* **What is expected**
Pictures are to be left out. Copy exactly, and only, the lines from the start of the entries below to the line with "## Waveforms", both included.

* **Dataset extract**
::::

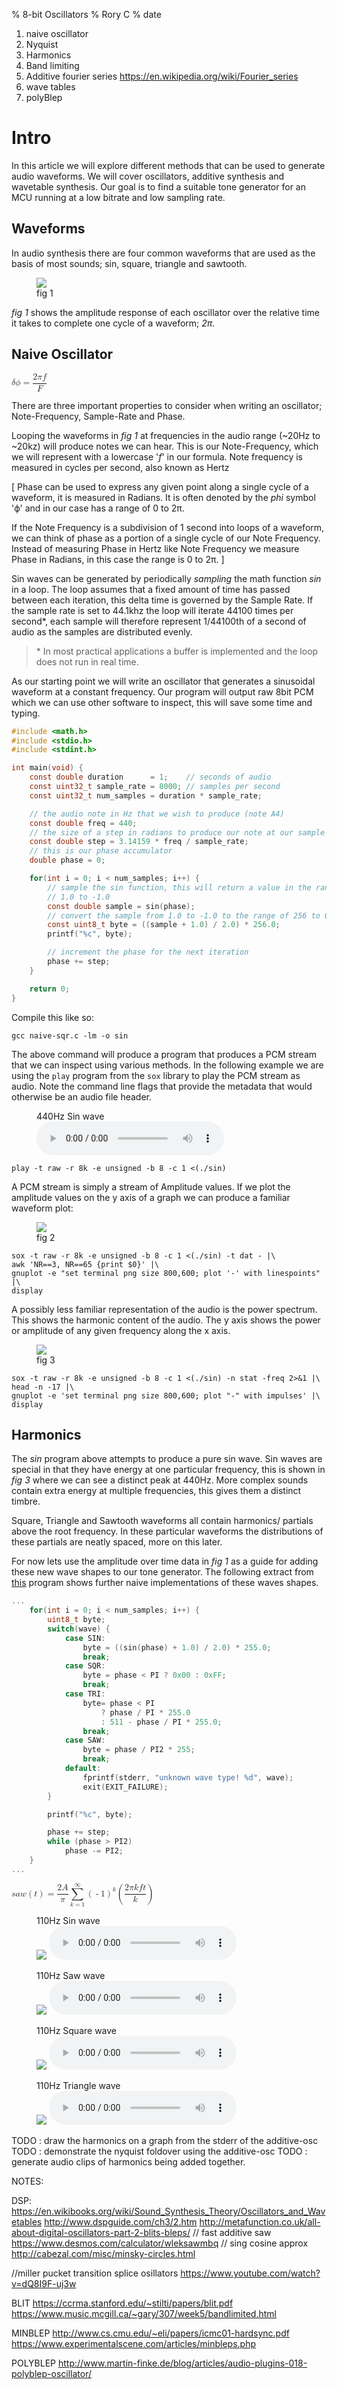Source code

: % 8-bit Oscillators
% Rory C
% date

1. naive oscillator
2. Nyquist
3. Harmonics
5. Band limiting
4. Additive fourier series https://en.wikipedia.org/wiki/Fourier_series
6. wave tables
7. polyBlep


# Intro

In this article we will explore different methods that can be used to generate
audio waveforms. We will cover oscillators, additive synthesis and wavetable
synthesis. Our goal is to find a suitable tone generator for an MCU running at
a low bitrate and low sampling rate.

## Waveforms

In audio synthesis there are four common waveforms that are used as the basis of
most sounds; sin, square, triangle and sawtooth.

<figure>
    <img src="./waveforms.svg">
    <figcaption>fig 1</figcaption>
</figure>

_fig 1_ shows the amplitude response of each oscillator over the relative time
it takes to complete one cycle of a waveform; _2π_.


## Naive Oscillator

<math xmlns="http://www.w3.org/1998/Math/MathML">
  <!-- delta phi = (2 pi f)/F -->
  <mstyle displaystyle="true">
    <mi>&#x3B4;</mi>
    <mi>&#x3D5;</mi>
    <mo>=</mo>
    <mfrac>
      <mrow>
        <mn>2</mn>
        <mi>&#x3C0;</mi>
        <mi>f</mi>
      </mrow>
      <mi>F</mi>
    </mfrac>
  </mstyle>
</math>


There are three important properties to consider when writing an oscillator;
Note-Frequency, Sample-Rate and Phase. 

Looping the waveforms in _fig 1_ at frequencies in the audio range (~20Hz to
~20kz) will produce notes we can hear. This is our Note-Frequency, which we will
represent with a lowercase '_f_' in our formula. Note frequency is measured in
cycles per second, also known as Hertz

[
Phase can be used to express any given point along a single cycle of a waveform,
it is measured in Radians. It is often denoted by the _phi_ symbol 'ϕ' and in
our case has a range of 0 to 2π.

If the Note Frequency is a subdivision of 1 second into loops of a
waveform, we can think of phase as a portion of a single cycle of our Note
Frequency. Instead of measuring Phase in Hertz like Note Frequency we measure
Phase in Radians, in this case the range is 0 to 2π.
]

Sin waves can be generated by periodically _sampling_ the math function _sin_ in
a loop. The loop assumes that a fixed amount of time has passed between each
iteration, this delta time is governed by the Sample Rate. If the sample rate is
set to 44.1khz the loop will iterate 44100 times per second\*, each sample will
therefore represent 1/44100th of a second of audio as the samples are
distributed evenly.

> \* In most practical applications a buffer is implemented and the loop does not
>   run in real time.

As our starting point we will write an oscillator that generates a sinusoidal
waveform at a constant frequency. Our program will output raw 8bit PCM which we
can use other software to inspect, this will save some time and typing.

```c
#include <math.h>
#include <stdio.h>
#include <stdint.h>

int main(void) {
    const double duration      = 1;    // seconds of audio
    const uint32_t sample_rate = 8000; // samples per second
    const uint32_t num_samples = duration * sample_rate;

    // the audio note in Hz that we wish to produce (note A4)
    const double freq = 440;
    // the size of a step in radians to produce our note at our sample rate
    const double step = 3.14159 * freq / sample_rate;
    // this is our phase accumulator
    double phase = 0;

    for(int i = 0; i < num_samples; i++) {
        // sample the sin function, this will return a value in the range of 
        // 1.0 to -1.0
        const double sample = sin(phase);
        // convert the sample from 1.0 to -1.0 to the range of 256 to 0
        const uint8_t byte = ((sample + 1.0) / 2.0) * 256.0; 
        printf("%c", byte);

        // increment the phase for the next iteration
        phase += step;
    }

    return 0;
}
```

Compile this like so:

    gcc naive-sqr.c -lm -o sin

The above command will produce a program that produces a PCM stream that we can
inspect using various methods. In the following example we are using the `play`
program from the `sox` library to play the PCM stream as audio. Note the command
line flags that provide the metadata that would otherwise be an audio file
header.

<figure>
    <figcaption>440Hz Sin wave</figcaption>
    <audio controls src="./sin440.wav"> </audio> 
</figure>

    play -t raw -r 8k -e unsigned -b 8 -c 1 <(./sin)

A PCM stream is simply a stream of Amplitude values. If we plot the amplitude
values on the y axis of a graph we can produce a familiar waveform plot:

<figure>
    <img src="./naive-sin-waveform.svg">
    <figcaption>fig 2</figcaption>
</figure>

    sox -t raw -r 8k -e unsigned -b 8 -c 1 <(./sin) -t dat - |\
    awk 'NR==3, NR==65 {print $0}' |\
    gnuplot -e "set terminal png size 800,600; plot '-' with linespoints" |\
    display


A possibly less familiar representation of the audio is the power spectrum. This
shows the harmonic content of the audio. The y axis shows the power or amplitude
of any given frequency along the x axis.


<figure>
    <img src="./naive-sin-fpower.svg">
    <figcaption>fig 3</figcaption>
</figure>

    sox -t raw -r 8k -e unsigned -b 8 -c 1 <(./sin) -n stat -freq 2>&1 |\
    head -n -17 |\
    gnuplot -e 'set terminal png size 800,600; plot "-" with impulses' |\
    display

## Harmonics

The _sin_ program above attempts to produce a pure sin wave. Sin waves are
special in that they have energy at one particular frequency, this is shown in
_fig 3_ where we can see a distinct peak at 440Hz. More complex sounds contain
extra energy at multiple frequencies, this gives them a distinct timbre.

Square, Triangle and Sawtooth waveforms all contain harmonics/ partials above
the root frequency. In these particular waveforms the distributions of these
partials are neatly spaced, more on this later. 

For now lets use the amplitude over time data in _fig 1_ as a guide for adding
these new wave shapes to our tone generator. The following extract from
[this](./naive-mulit.c) program shows further naive implementations of these
waves shapes.

```c
...
    for(int i = 0; i < num_samples; i++) {
        uint8_t byte;
        switch(wave) {
            case SIN:
                byte = ((sin(phase) + 1.0) / 2.0) * 255.0; 
                break;
            case SQR:
                byte = phase < PI ? 0x00 : 0xFF; 
                break;
            case TRI: 
                byte= phase < PI 
                    ? phase / PI * 255.0
                    : 511 - phase / PI * 255.0;
                break;
            case SAW:
                byte = phase / PI2 * 255; 
                break;
            default:
                fprintf(stderr, "unknown wave type! %d", wave);
                exit(EXIT_FAILURE);
        }

        printf("%c", byte);

        phase += step;
        while (phase > PI2) 
            phase -= PI2;
    }
...
```

<math xmlns="http://www.w3.org/1998/Math/MathML">
  <!-- saw(t) = (2A)/pi sum_(k=1)^\infty (-1)^k((2pikft)/k) -->
  <mstyle displaystyle="true">
    <mi>s</mi>
    <mi>a</mi>
    <mi>w</mi>
    <mrow>
      <mo>(</mo>
      <mi>t</mi>
      <mo>)</mo>
    </mrow>
    <mo>=</mo>
    <mfrac>
      <mrow>
        <mn>2</mn>
        <mi>A</mi>
      </mrow>
      <mi>&#x3C0;</mi>
    </mfrac>
    <mrow>
      <munderover>
        <mo>&#x2211;</mo>
        <mrow>
          <mi>k</mi>
          <mo>=</mo>
          <mn>1</mn>
        </mrow>
        <mo>&#x221E;</mo>
      </munderover>
    </mrow>
    <msup>
      <mrow>
        <mo>(</mo>
        <mo>-</mo>
        <mn>1</mn>
        <mo>)</mo>
      </mrow>
      <mi>k</mi>
    </msup>
    <mrow>
      <mo>(</mo>
      <mfrac>
        <mrow>
          <mn>2</mn>
          <mi>&#x3C0;</mi>
          <mi>k</mi>
          <mi>f</mi>
          <mi>t</mi>
        </mrow>
        <mi>k</mi>
      </mfrac>
      <mo>)</mo>
    </mrow>
  </mstyle>
</math>


<figure>
    <figcaption>110Hz Sin wave</figcaption>
    <img src="./sin110.png">
    <audio controls src="./sin110.wav"> </audio> 
</figure>
<figure>
    <figcaption>110Hz Saw wave</figcaption>
    <img src="./saw110.png">
    <audio controls src="./saw110.wav"> </audio> 
</figure>
<figure>
    <figcaption>110Hz Square wave</figcaption>
    <img src="./sqr110.png">
    <audio controls src="./sqr110.wav"> </audio> 
</figure>
<figure>
    <figcaption>110Hz Triangle wave</figcaption>
    <img src="./tri110.png">
    <audio controls src="./tri110.wav"> </audio> 
</figure>

TODO : draw the harmonics on a graph from the stderr of the additive-osc
TODO : demonstrate the nyquist foldover using the additive-osc
TODO : generate audio clips of harmonics being added together.

NOTES:

DSP:
https://en.wikibooks.org/wiki/Sound_Synthesis_Theory/Oscillators_and_Wavetables
http://www.dspguide.com/ch3/2.htm
http://metafunction.co.uk/all-about-digital-oscillators-part-2-blits-bleps/
// fast additive saw
https://www.desmos.com/calculator/wleksawmbq
// sing cosine approx
http://cabezal.com/misc/minsky-circles.html

//miller pucket transition splice osillators
https://www.youtube.com/watch?v=dQ8I9F-uj3w

BLIT
https://ccrma.stanford.edu/~stilti/papers/blit.pdf
https://www.music.mcgill.ca/~gary/307/week5/bandlimited.html

MINBLEP
http://www.cs.cmu.edu/~eli/papers/icmc01-hardsync.pdf
https://www.experimentalscene.com/articles/minbleps.php

POLYBLEP
http://www.martin-finke.de/blog/articles/audio-plugins-018-polyblep-oscillator/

::::

* **Exercise response**
Source code

: % 8-bit Oscillators
% Rory C
% date

1. naive oscillator
2. Nyquist
3. Harmonics
5. Band limiting
4. Additive fourier series https://en.wikipedia.org/wiki/Fourier_series
6. wave tables
7. polyBlep


# Intro

In this article we will explore different methods that can be used to generate
audio waveforms. We will cover oscillators, additive synthesis and wavetable
synthesis. Our goal is to find a suitable tone generator for an MCU running at
a low bitrate and low sampling rate.

## Waveforms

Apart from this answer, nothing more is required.